La Regione Campania con la DGRC n. 544 del 02/12/2020 ha rideterminato il fabbisogno Centri Assistenza Diabetologica (CAD) con lo scopo di riequilibrare l’offerta sul fronte territoriale assicurando livelli di appropriatezza ed equità di cure.

I Centri Assistenza Diabetologica (CAD) hanno come obiettivo fondamentale il mantenimento dello stato di salute fisica, psicologica e sociale della persona con diabete, perseguibile attraverso la diagnosi precoce, la corretta terapia, la prevenzione delle complicanze che sono la più comune causa di cecità, di amputazioni non traumatiche, di complicanze cardiovascolare, di insufficienza renale terminale e tra le maggiori cause di morte, responsabili non solo dello scadimento della qualità di vita del paziente ma causa principale degli elevati costi economici e sociali della malattia;

La Regione ritiene fondamentale l’impegno di Team Diabetologici: Medici di Medicina Generale e Pediatri di libera scelta sono chiamati a interagire tra loro, con le altre componenti professionali e con le Associazioni delle persone con diabete, al fine di assicurare un’assistenza unitaria, integrata, continuativa che raggiunga elevata efficienza ed efficacia degli interventi nel rispetto della razionalizzazione della spesa.

Un sistema poco efficiente comporta sia un aumento dei tassi di complicanze, sia di quelli di ospedalizzazione, con una ricaduta non solo sociale ma anche economica per la Regione.

La delibera 544/2020 ha sancito la necessità di 95 CAd in Regione Campania con un incremento di 36 nuove strutture, ed ha precisato che “i Direttori Generali delle AA.SS.LL, in base alle specifiche esigenze territoriali e geografiche, dovranno riprogrammare la rete dei Centri di assistenza Pubblica e privata di II livello aziendale” da realizzare in due anni.

Alla  ASL AV, con circa 30.000 pazienti diabetici nel 2018,  il  fabbisogno rideterminato attribuisce n. 7 CAD,  3 in più rispetto ai 4 esistenti.

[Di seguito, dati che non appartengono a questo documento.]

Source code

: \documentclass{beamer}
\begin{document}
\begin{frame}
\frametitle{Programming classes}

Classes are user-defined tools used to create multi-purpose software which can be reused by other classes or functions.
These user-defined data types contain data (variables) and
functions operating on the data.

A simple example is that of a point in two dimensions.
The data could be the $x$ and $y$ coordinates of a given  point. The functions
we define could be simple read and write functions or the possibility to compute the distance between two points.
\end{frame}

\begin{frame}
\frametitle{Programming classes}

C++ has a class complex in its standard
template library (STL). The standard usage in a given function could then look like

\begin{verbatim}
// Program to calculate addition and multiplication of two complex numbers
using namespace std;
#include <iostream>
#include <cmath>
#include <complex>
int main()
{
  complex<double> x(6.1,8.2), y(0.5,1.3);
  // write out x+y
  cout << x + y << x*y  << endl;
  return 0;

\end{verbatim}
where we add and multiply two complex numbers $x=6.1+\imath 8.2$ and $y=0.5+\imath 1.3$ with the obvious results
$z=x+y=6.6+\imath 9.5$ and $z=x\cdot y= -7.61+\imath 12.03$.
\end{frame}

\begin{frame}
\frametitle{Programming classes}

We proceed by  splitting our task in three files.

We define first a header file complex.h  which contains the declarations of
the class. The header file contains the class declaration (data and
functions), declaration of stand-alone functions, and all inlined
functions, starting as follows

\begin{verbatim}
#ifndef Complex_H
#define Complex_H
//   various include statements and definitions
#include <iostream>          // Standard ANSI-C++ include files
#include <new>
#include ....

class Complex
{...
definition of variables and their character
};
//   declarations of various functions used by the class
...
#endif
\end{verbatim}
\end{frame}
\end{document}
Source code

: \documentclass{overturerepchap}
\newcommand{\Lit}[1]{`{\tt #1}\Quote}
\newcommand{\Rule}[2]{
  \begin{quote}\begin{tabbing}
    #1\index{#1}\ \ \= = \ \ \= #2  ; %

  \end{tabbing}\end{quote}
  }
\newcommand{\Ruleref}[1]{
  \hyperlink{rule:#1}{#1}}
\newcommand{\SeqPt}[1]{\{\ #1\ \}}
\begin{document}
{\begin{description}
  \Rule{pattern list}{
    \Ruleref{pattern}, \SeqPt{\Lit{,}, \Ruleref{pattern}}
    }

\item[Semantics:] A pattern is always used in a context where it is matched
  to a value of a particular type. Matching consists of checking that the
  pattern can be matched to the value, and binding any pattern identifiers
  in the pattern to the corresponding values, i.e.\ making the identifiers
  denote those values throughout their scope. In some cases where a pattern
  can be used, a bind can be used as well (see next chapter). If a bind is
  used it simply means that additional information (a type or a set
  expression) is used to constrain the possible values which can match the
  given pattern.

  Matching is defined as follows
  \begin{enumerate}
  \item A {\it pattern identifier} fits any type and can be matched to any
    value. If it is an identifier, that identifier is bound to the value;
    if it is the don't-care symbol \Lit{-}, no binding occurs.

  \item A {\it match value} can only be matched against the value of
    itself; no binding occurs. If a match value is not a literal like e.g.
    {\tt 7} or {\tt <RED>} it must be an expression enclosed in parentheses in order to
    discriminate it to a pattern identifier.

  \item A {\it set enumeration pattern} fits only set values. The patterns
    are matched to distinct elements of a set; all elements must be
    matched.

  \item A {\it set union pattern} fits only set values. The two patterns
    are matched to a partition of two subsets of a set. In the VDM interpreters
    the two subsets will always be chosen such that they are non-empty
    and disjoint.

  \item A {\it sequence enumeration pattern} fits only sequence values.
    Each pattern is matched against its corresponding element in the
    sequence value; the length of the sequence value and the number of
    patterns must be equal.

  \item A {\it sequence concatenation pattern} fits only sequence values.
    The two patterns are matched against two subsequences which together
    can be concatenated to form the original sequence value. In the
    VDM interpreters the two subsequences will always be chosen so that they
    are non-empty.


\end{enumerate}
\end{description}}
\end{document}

Dopo un anno e mezzo il 18/05/22 il Direttore Generale ha inaugurato il primo CAD a Montoro, non si ha notizia, nonostante le sollecitazioni a più riprese effettuate da Cittadinanzattiva, degli altri due: dove saranno posizionati, con quali criteri, se saranno pubblici o privati accreditati.

Un vecchio adagio diceva “chi si contenta Gode” i volontari di Cittadinanzattiva-CRAMCReD, nello specifico il Tribunale Diritti del Malato (TDM) e la sezione Malattie Croniche e Rare (CRAMCReD), ma soprattutto i pazienti diabetici, non possono accontentarsi e continuiamo a sollecitare notizie relative ai rimanenti due CAD assegnati.